The solution is has some apparent discontinuities because we only used about 10 points. How can you tell if the solution is correct? We can estimate the derivatives, and see how well they fit the equation. We look for:

\(y'' + 3 y y' = 0\) for all \(x\).

yp = np.gradient(Y, X, edge_order=2)
ypp = np.gradient(yp, X, edge_order=2)

plt.plot(X, ypp + 3 * Y * yp)
plt.xlabel('x')
plt.ylabel('residuals');
../_images/09-bvp_18_0.png

This result doesn’t look great at the origin, but remember:

  1. we used a coarse grid, so the derivative approximations are probably not that accurate

  2. Numerical derivatives at the end-points are less accurate than in the middle.

exercise Go back and repeat this for a finer grid, e.g. with 50, 100 points.

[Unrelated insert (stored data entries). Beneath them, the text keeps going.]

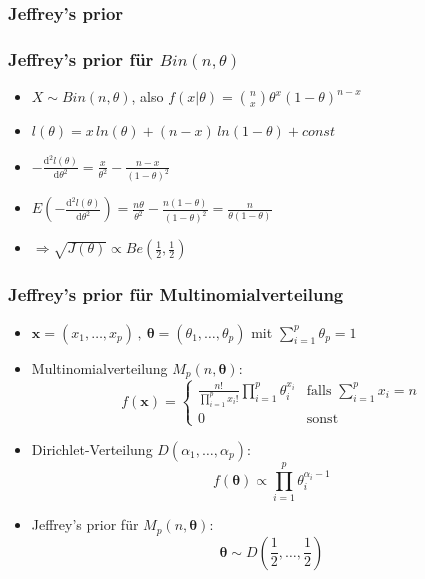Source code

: \documentclass[aspectratio=169,xcolor=dvipsnames]{beamer}
\newtheorem{satz}{Satz}
\begin{document}
\begin{frame}
\frametitle{Jeffrey's prior}
\end{frame}

\begin{frame}
\frametitle{Jeffrey's prior für $Bin(n,\theta)$}
\begin{itemize}
\item<1-> $X\sim Bin(n,\theta)$, also $f(x|\theta)= \binom{n}{x}\theta^x(1-\theta)^{n-x}$
\item<2-> $l(\theta)=x\,ln(\theta)+(n-x)\,ln(1-\theta)+const$
\item<3-> $-\frac{\text{d}^2l(\theta)}{\text{d}\theta^2}=\frac{x}{\theta^2}-\frac{n-x}{(1-\theta)^2}$ 
\item<4-> $E(-\frac{\text{d}^2l(\theta)}{\text{d}\theta^2}) = \frac{n\theta}{\theta^2}-\frac{n(1-\theta)}{(1-\theta)^2}=\frac{n}{\theta(1-\theta)}$
\item<5-> $\Rightarrow \sqrt{J(\theta)}\propto Be(\frac{1}{2},\frac{1}{2})$
\end{itemize}
\end{frame}

\begin{frame}
\frametitle{Jeffrey's prior für Multinomialverteilung}
\begin{itemize}
\item<1-> $\boldsymbol{x}=(x_1,\dots,x_p)\,,~\boldsymbol{\theta}=(\theta_1,\dots,\theta_p)$ mit $\sum_{i=1}^p\theta_p = 1$
\item<2-> Multinomialverteilung $M_p(n,\boldsymbol{\theta})$: $$f(\boldsymbol{x})=\left\{\begin{array}{ll}
\frac{n!}{\prod_{i=1}^{p}x_i!}\prod_{i=1}^{p}\theta_i^{x_i} & \text{falls }\sum_{i=1}^{p}x_i=n\\
0 & \text{sonst}
\end{array}\right.$$
\item<3-> Dirichlet-Verteilung $D(\alpha_1,\dots,\alpha_p)$: $$f(\boldsymbol{\theta})\propto\prod_{i=1}^{p}\theta_i^{\alpha_i-1}$$
\item<4-> Jeffrey's prior für $M_p(n,\boldsymbol{\theta})$:
$$\boldsymbol{\theta}\sim D\left(\frac{1}{2},\dots,\frac{1}{2}\right)$$
\end{itemize}
\end{frame}
\end{document}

The approach described here is pretty general. Here, we were able to solve a second-order BVP by discretizing it, approximating the derivatives at the points, and solving the corresponding nonlinear algebra equations. This approach can be extended in a variety of ways, including to systems of equations, and to 2D or 3D systems (where this approach is called finite-element). You will see these kinds of problems extensively in the spring semster in the Transport class.

As we have seen before, however, there are functions in scipy that can help solve these problems.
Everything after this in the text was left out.